Deadline: April 18, 2026 OS Note: Validated on native Ubuntu 22.04 (dual boot, not WSL)
Steganalysis classifiers that detect hidden messages concealed within ordinary text — using traditional ML, Bi-LSTM, and RoBERTa — without access to the encoding method or secret key.

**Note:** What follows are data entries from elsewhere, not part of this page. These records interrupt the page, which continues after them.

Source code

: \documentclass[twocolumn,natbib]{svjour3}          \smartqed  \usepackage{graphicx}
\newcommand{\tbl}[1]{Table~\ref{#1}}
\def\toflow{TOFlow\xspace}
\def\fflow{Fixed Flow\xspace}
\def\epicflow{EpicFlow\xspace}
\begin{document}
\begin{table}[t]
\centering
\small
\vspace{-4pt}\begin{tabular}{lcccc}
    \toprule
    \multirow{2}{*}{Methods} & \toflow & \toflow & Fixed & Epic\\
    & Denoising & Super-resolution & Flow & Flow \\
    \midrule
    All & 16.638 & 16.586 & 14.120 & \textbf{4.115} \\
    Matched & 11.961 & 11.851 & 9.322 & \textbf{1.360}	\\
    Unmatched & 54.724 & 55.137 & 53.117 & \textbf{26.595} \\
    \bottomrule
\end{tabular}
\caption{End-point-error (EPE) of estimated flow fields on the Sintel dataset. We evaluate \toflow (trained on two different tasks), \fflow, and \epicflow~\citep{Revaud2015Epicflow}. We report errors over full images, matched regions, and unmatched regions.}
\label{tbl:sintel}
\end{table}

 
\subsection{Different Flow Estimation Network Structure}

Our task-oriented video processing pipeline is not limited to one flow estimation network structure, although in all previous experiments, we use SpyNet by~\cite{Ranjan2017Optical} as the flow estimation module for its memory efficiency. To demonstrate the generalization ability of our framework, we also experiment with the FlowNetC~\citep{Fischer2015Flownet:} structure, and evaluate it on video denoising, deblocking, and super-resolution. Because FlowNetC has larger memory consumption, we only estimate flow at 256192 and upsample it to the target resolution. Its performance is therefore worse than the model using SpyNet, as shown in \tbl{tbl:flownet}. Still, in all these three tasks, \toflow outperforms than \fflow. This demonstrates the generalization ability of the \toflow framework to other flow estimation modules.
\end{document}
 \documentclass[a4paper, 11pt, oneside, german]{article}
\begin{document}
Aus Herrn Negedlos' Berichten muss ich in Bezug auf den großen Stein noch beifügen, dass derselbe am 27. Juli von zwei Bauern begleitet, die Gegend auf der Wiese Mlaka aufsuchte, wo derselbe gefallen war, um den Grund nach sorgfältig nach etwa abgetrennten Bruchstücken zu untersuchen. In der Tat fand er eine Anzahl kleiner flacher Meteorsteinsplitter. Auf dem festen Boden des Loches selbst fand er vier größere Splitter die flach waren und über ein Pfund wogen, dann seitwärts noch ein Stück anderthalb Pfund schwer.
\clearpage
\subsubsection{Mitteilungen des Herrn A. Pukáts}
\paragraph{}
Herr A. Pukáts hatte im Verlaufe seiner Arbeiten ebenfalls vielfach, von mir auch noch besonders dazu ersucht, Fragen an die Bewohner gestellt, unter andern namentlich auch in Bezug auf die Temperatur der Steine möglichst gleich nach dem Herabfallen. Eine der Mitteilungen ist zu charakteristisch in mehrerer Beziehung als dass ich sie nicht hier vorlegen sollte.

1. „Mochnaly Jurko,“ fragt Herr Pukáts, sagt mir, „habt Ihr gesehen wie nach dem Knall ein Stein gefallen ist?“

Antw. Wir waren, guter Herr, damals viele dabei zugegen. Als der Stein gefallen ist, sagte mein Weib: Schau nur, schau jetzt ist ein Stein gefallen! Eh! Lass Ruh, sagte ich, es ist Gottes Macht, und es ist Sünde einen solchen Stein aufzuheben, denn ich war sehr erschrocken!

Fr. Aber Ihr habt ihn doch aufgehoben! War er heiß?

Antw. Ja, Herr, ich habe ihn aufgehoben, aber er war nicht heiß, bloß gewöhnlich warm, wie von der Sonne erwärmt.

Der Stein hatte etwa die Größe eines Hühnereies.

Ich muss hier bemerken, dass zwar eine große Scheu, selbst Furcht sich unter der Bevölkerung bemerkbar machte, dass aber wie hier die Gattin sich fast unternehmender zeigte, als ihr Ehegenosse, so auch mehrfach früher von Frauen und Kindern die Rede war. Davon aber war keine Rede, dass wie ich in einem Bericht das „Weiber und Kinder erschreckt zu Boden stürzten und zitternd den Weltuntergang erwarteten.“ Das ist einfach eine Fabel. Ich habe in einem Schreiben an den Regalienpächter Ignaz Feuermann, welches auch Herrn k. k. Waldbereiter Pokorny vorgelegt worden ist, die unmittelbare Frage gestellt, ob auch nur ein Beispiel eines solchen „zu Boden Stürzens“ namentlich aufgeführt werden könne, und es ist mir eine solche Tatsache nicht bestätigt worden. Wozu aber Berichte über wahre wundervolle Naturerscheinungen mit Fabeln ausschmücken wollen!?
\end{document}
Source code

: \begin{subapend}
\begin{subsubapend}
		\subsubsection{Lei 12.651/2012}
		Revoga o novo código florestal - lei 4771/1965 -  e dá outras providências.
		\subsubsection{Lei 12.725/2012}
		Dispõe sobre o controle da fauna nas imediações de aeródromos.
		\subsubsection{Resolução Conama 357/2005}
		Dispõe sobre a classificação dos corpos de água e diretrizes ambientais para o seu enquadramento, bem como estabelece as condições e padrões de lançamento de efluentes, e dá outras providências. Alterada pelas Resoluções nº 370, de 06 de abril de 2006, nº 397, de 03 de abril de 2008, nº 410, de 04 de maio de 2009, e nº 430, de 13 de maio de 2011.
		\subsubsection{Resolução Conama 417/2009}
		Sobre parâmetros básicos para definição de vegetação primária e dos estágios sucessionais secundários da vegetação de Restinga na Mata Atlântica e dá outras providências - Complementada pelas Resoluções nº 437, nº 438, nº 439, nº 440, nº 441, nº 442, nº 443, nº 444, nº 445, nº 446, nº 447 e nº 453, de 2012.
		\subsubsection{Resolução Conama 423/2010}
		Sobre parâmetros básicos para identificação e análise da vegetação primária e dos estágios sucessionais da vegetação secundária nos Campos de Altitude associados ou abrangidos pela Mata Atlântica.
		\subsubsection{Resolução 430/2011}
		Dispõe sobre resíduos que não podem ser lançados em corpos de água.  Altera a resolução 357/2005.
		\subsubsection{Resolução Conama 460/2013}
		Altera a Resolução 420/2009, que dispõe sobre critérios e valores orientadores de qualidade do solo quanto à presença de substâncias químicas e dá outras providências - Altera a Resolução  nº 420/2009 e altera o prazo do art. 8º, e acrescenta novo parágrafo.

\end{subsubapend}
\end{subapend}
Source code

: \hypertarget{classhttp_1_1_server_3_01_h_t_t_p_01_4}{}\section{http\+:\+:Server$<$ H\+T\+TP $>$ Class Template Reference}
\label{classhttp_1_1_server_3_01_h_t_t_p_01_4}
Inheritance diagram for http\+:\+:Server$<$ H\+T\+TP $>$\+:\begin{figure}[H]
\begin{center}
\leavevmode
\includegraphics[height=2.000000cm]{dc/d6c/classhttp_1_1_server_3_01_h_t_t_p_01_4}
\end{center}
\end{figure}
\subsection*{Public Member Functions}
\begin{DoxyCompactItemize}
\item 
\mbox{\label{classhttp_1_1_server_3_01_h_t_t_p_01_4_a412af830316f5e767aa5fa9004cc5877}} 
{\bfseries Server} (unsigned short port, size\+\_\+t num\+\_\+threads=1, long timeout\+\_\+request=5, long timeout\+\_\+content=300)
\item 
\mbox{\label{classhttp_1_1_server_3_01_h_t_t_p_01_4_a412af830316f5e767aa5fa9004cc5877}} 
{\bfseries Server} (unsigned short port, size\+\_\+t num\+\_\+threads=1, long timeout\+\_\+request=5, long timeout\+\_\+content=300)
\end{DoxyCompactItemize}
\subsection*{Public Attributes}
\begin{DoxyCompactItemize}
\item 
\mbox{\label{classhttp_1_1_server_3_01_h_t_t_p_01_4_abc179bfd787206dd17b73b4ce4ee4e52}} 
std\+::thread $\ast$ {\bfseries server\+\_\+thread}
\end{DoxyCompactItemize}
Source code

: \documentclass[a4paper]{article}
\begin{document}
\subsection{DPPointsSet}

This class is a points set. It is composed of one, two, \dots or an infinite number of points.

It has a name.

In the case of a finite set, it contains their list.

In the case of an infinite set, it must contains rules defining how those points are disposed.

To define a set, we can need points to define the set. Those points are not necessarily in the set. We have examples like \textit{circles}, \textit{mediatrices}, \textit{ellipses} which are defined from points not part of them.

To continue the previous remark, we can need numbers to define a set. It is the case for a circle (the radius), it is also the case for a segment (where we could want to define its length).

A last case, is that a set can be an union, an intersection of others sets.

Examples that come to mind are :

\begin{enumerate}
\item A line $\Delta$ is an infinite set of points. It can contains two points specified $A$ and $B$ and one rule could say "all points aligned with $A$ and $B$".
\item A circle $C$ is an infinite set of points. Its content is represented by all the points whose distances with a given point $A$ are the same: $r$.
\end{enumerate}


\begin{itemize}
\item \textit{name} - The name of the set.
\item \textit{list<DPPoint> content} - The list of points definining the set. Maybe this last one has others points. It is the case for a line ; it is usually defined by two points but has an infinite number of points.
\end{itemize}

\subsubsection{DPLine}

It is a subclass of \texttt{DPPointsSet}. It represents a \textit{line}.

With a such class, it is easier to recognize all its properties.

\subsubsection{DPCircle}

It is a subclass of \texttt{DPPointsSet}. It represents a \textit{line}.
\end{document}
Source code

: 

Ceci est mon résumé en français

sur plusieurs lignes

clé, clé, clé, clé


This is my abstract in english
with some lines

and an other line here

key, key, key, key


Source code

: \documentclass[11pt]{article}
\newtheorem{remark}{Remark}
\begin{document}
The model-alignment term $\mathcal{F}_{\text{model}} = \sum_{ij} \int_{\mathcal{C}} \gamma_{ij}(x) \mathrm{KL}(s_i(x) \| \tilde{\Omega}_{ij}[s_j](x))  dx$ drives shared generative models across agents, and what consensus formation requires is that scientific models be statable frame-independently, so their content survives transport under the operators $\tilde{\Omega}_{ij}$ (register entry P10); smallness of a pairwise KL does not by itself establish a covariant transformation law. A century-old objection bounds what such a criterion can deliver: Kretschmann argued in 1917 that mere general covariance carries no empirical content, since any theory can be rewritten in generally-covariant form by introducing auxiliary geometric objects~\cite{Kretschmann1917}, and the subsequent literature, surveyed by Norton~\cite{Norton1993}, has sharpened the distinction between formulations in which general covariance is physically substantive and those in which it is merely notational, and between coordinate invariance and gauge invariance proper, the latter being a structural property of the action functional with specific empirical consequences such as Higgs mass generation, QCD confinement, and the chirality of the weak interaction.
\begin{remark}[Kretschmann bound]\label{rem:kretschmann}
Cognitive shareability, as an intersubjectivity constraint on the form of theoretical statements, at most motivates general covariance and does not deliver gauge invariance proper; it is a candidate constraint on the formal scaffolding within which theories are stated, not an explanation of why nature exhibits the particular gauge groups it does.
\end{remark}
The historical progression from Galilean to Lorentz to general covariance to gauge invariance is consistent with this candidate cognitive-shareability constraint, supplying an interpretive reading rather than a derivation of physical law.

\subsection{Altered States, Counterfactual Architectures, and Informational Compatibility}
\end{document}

This project implements three linguistic steganography encoding methods and three families of detectors to perform steganalysis.
| Method | Description |
|---|---|
| Synonym Substitution | Embeds bits by swapping words with WordNet synonyms ranked by Brown corpus frequency |
| LM-Guided Substitution | Uses GPT-2 top-k token predictions to select semantically consistent word swaps |
| Geometric (Qwen) | Encodes bits via hyperplane thresholding in Qwen 2.5-1.5B hidden states using LoRA fine-tuning |
| Detector | Description |
|---|---|
| Traditional ML | SGDClassifier and SVM (RBF) on TF-IDF + n-gram + statistical features (~3030 features total) |
| Bi-LSTM | Bidirectional LSTM sequence classifier with GloVe/Word2Vec embeddings, hosted on HuggingFace |
| RoBERTa / BERT | Fine-tuned transformer classifiers (RoBERTa-base, BERT-base, DistilBERT), hosted on HuggingFace |
| Model | Method | Accuracy | F1 |
|---|---|---|---|
| SGDClassifier (8 epochs) | Synonym | 72.5% | 0.776 |
| SGDClassifier (8 epochs) | LM | 85.0% | 0.864 |
| SVM (RBF) | Synonym | 77.5% | 0.816 |
| SVM (RBF) | LM | 80.0% | 0.818 |
| RoBERTa | Synonym | 99.15% | — |
| RoBERTa | LM | 99.49% | — |
| RoBERTa | Geometric | 95.90% | — |
EE6405-FinalProject/
├── app.py # Gradio web UI (encode / metrics / detect tabs)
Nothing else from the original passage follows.